Как и Мюллер, Геккель понимал, что построение филогенетической истории по эмбриологическим данным далеко от совершенства. Отдельные стадии могут выпадать, но, что более серьезно, в развитии возможны интерполяции или появление новых стадий, представляющих собой результат эмбриональных адаптаций, или, как их называл Геккель, ценогенезов. Они, как утверждал Геккель, не имеют эволюционного значения, но искажают картину исторического развития. Он обратил также внимание на два других явления. Одно из них он назвал гетеротопией - изменение места закладки структуры, возможно в результате какого-то изменения в участии зародышевых листков при образовании данного органа или ткани. Другое явление Геккель назвал гетерохронией; оно состоит в сдвиге сроков или последовательности развития органов по сравнению с тем, чего следовало бы ожидать на основании филогенетических данных. Геккель не мог понять, что такие явления представляют собой потенциальные механизмы для существенных эволюционных изменений. Для него это были просто помехи, затрудняющие выявление филогении при помощи сформулированного им биогенетического закона. Геккель использовал свой биогенетический закон для интерпретации не только личиночных стадий развития, но и самых ранних событий эмбриогенеза. Яйцо было для него рекапитуляцией исходного одноклеточного предка всех животных. Бластула соответствовала «бластее» - гипотетической древней форме, образованной одним слоем клеток, окружавших внутреннюю полость. Гаструла, образующаяся путем впячивания стенки бластулы, в результате чего получается мешок, состоящий из двух слоев клеток с отверстием на одном конце, соответствовала «гастрее» с ее первичным ртом и двуслойным строением. Геккель считал кишечнополостных современными представителями животных, находящихся на стадии гастреи.

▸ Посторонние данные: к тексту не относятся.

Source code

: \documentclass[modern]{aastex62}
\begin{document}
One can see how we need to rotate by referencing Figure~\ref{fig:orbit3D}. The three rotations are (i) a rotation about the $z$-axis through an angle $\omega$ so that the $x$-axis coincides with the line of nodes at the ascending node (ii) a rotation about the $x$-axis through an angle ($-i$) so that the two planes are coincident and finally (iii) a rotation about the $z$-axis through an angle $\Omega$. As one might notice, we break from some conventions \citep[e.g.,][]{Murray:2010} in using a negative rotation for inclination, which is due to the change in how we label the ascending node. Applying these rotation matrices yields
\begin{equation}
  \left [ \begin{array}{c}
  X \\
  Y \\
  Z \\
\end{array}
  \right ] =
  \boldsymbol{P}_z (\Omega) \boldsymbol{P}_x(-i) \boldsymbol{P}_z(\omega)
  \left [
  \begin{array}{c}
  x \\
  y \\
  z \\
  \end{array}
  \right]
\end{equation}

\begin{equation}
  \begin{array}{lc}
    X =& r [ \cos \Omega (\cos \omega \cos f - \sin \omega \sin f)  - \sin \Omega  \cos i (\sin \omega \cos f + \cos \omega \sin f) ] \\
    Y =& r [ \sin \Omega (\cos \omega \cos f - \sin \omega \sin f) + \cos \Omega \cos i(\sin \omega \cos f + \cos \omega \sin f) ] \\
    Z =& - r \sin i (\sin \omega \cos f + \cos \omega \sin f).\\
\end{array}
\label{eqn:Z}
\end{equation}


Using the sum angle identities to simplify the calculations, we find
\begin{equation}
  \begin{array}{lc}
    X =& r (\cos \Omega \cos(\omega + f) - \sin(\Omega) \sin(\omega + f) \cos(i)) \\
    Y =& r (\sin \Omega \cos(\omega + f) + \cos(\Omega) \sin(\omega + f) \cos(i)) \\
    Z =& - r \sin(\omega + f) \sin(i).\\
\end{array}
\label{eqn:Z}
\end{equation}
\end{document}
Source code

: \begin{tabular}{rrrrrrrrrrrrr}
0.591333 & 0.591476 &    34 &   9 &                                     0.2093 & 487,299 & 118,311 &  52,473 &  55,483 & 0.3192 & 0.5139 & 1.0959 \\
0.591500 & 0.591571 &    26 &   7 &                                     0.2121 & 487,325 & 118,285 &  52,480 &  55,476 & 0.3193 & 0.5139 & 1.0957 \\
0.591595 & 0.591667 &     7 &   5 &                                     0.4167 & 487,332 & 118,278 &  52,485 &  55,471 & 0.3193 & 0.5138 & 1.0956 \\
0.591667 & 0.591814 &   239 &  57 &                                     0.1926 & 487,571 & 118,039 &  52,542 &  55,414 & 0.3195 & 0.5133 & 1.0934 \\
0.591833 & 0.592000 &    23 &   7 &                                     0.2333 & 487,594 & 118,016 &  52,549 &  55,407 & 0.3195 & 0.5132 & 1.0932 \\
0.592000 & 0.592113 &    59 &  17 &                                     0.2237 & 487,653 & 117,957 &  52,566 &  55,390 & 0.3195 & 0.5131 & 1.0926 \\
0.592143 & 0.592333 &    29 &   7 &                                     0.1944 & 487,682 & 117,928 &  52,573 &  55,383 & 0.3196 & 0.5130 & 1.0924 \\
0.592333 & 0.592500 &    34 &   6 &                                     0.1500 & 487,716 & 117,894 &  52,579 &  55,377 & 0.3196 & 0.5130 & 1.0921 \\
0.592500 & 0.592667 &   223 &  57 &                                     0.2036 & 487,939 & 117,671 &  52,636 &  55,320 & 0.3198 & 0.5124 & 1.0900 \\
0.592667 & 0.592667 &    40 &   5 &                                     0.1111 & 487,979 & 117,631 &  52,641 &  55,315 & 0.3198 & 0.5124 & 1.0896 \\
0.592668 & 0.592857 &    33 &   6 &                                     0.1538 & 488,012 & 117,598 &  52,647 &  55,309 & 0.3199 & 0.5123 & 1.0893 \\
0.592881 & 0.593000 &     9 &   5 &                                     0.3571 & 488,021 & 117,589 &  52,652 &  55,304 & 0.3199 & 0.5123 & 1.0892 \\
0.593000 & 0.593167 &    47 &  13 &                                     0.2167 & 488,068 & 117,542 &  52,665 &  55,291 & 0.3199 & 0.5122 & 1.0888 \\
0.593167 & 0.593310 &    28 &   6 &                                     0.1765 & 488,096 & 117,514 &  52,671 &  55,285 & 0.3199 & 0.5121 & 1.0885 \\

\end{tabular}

Широкое признание биогенетического закона и интерпретации Геккеля порождало убеждение, что, поскольку даже самые ранние стадии эмбрионального развития являются прямым следствием филогении, вряд ли имеет смысл искать непосредственные причины развития. Вместо этого следует заниматься поисками филогенетических данных. Такая точка зрения тормозила развитие экспериментального направления в эмбриологии.